Problem statement | Below are entries; copy exactly the lines from the one with "The exact-partition regime" through the one with "full weight force", both included, and leave out the rest.

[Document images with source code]

[Start of Attachment]

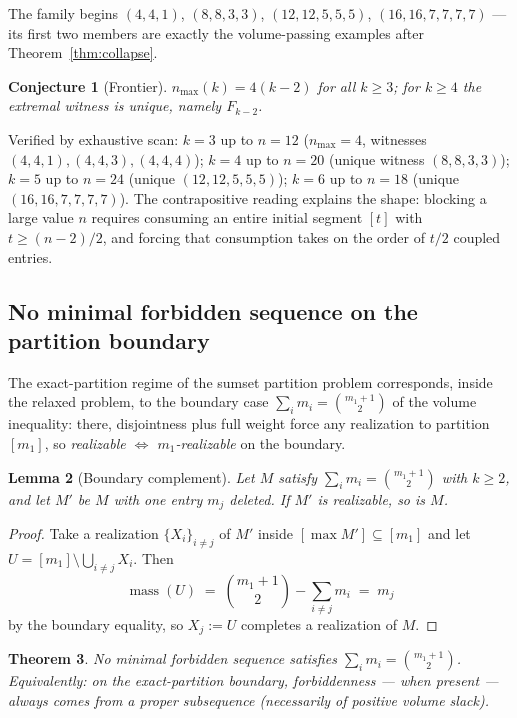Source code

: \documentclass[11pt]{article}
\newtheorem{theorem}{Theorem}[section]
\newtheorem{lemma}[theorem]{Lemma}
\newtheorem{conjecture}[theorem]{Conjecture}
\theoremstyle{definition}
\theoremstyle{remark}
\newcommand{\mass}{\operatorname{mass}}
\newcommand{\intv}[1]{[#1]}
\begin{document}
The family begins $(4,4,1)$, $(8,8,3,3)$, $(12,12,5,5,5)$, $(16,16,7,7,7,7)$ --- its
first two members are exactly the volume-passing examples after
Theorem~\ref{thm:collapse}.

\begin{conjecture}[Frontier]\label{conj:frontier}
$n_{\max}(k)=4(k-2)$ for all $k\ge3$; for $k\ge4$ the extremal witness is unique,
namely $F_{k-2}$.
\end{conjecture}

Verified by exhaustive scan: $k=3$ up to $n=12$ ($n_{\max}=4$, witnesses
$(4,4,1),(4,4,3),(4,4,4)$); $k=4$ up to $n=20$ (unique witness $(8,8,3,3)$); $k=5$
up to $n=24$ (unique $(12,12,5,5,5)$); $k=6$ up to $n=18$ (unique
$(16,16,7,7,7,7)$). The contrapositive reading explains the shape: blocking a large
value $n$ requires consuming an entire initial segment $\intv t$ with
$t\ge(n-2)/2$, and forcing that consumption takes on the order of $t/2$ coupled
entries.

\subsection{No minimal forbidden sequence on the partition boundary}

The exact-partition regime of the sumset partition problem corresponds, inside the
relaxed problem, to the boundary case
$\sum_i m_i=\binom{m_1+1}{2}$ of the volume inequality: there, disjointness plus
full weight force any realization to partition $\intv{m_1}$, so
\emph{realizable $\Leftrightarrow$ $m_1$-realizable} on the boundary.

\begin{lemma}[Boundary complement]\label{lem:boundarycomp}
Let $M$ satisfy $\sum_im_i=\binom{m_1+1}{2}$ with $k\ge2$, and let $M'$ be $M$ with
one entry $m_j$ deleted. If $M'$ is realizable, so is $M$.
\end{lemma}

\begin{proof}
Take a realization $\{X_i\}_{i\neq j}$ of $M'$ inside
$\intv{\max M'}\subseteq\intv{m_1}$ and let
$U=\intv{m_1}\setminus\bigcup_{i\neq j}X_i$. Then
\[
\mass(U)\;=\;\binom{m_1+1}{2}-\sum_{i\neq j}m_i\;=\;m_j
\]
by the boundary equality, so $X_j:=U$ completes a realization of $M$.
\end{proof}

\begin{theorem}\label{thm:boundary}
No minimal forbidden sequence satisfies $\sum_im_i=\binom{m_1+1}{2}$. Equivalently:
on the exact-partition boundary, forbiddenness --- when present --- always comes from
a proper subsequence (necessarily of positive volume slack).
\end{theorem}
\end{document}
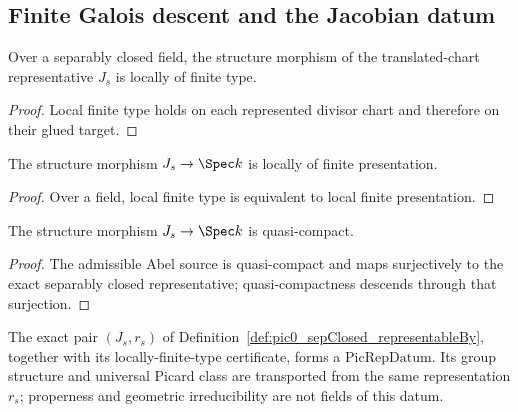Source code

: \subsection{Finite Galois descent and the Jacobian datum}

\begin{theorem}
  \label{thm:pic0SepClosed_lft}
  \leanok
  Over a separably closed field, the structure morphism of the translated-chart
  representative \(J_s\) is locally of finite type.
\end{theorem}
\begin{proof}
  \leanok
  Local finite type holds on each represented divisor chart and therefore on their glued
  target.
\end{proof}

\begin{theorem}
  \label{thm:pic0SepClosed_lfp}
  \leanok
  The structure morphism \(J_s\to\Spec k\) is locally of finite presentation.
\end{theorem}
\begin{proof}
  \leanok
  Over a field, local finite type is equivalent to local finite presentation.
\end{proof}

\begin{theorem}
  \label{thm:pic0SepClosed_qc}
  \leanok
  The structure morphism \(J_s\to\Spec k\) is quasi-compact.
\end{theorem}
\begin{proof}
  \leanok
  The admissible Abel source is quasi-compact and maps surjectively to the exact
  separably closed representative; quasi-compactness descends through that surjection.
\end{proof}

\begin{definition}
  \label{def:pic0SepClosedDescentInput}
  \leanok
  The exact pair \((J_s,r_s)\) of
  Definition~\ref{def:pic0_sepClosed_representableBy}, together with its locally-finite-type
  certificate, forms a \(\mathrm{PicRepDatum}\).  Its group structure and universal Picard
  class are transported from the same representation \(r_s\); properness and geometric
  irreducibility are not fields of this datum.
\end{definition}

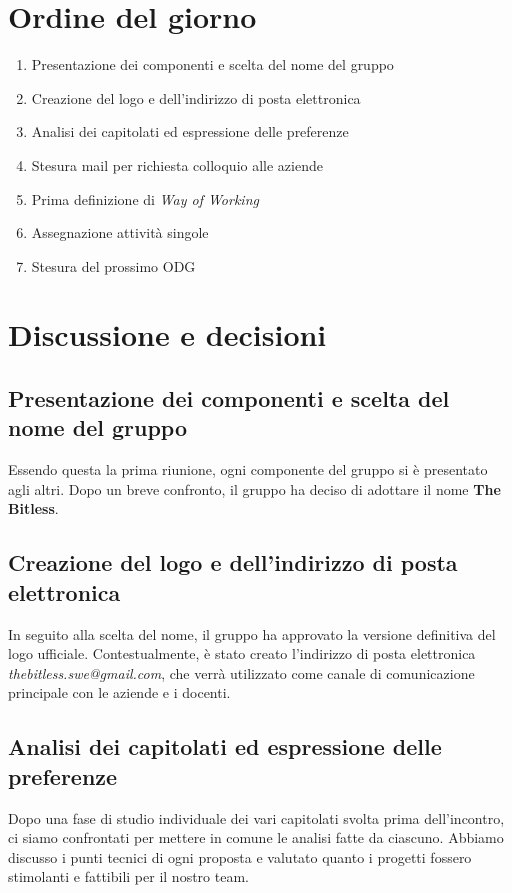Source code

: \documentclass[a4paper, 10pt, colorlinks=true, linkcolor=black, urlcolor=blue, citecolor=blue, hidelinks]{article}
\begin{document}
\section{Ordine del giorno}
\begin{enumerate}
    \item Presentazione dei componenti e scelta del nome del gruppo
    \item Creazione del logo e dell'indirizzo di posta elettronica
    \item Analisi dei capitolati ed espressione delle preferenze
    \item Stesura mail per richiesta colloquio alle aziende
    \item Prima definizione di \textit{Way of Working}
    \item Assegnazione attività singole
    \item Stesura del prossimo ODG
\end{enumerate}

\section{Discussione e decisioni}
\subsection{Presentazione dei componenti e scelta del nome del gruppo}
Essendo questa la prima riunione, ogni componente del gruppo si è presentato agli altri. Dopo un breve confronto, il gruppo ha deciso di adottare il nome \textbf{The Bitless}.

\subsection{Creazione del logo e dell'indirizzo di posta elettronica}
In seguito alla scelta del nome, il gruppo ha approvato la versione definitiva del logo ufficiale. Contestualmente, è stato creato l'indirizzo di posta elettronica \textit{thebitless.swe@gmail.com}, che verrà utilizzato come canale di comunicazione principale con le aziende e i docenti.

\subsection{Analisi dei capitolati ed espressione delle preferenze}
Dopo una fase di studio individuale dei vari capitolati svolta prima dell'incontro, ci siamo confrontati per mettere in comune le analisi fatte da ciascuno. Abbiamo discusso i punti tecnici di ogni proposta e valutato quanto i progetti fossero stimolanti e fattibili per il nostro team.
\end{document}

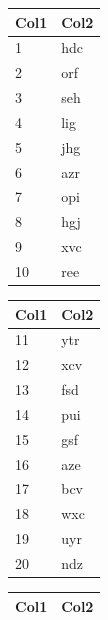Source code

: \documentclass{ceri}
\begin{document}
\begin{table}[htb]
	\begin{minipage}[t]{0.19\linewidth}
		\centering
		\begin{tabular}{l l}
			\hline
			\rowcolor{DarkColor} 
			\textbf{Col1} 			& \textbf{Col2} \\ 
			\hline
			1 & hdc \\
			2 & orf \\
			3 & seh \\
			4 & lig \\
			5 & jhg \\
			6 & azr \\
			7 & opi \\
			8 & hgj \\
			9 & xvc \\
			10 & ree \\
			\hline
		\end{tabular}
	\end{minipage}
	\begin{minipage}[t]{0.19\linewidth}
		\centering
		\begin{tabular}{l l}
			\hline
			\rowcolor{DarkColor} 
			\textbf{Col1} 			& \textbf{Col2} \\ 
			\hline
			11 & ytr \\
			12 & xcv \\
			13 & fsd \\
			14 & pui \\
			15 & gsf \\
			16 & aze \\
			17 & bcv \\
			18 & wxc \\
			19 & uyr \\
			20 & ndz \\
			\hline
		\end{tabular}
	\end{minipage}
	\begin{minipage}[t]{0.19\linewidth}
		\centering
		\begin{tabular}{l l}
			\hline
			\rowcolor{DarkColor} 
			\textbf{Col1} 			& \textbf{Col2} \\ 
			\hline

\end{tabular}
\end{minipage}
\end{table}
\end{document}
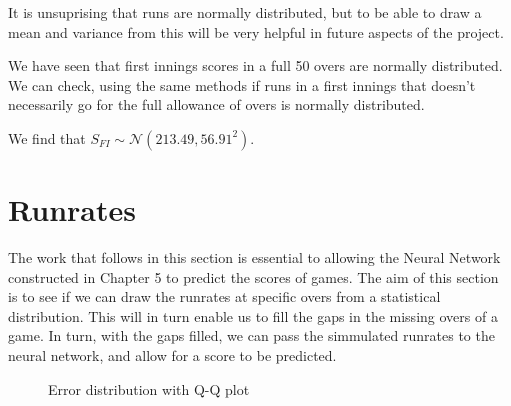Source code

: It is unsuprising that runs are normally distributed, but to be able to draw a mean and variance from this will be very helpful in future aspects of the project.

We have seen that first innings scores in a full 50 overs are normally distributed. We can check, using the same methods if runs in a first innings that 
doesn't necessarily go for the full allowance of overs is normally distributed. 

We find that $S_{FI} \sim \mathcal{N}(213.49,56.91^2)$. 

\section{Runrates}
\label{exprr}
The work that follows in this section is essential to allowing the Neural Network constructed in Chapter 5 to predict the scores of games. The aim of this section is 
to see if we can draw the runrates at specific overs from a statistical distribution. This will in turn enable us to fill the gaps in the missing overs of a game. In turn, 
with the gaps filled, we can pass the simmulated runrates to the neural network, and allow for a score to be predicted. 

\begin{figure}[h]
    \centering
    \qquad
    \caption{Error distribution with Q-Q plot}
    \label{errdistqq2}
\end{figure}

[End of Attachment]
[Start of Attachment]

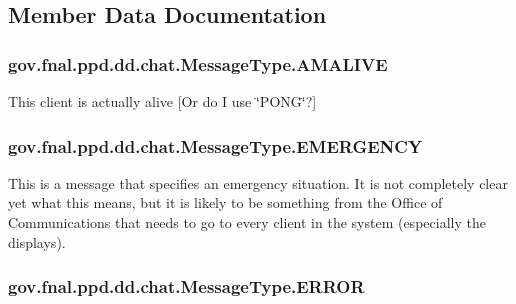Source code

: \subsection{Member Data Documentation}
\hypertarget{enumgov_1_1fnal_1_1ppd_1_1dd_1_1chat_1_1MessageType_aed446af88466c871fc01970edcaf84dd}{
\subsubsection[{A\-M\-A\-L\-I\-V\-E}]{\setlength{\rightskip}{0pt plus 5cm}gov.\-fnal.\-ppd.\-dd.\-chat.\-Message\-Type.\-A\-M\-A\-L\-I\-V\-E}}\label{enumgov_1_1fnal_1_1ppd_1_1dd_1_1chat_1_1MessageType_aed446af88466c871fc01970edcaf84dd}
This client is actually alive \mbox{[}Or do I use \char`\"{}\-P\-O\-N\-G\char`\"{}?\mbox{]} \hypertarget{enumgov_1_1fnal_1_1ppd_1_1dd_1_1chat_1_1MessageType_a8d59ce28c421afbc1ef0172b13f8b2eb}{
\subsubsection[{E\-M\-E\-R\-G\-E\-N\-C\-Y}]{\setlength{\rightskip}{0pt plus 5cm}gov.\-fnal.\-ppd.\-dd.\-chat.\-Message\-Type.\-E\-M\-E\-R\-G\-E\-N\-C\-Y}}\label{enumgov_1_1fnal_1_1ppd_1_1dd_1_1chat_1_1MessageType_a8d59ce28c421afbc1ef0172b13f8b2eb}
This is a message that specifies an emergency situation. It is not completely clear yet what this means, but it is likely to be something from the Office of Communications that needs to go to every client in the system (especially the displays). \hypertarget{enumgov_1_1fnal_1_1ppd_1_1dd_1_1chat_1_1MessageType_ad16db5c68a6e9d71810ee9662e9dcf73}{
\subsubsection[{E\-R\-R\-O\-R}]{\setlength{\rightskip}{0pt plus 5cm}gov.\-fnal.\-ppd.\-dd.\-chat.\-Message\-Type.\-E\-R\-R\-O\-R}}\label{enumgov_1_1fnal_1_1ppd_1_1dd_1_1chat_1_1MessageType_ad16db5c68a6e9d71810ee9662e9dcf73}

[End of Attachment]

Reply |
The exact-partition regime of the sumset partition problem corresponds, inside the
relaxed problem, to the boundary case
$\sum_i m_i=\binom{m_1+1}{2}$ of the volume inequality: there, disjointness plus
full weight force any realization to partition $\intv{m_1}$, so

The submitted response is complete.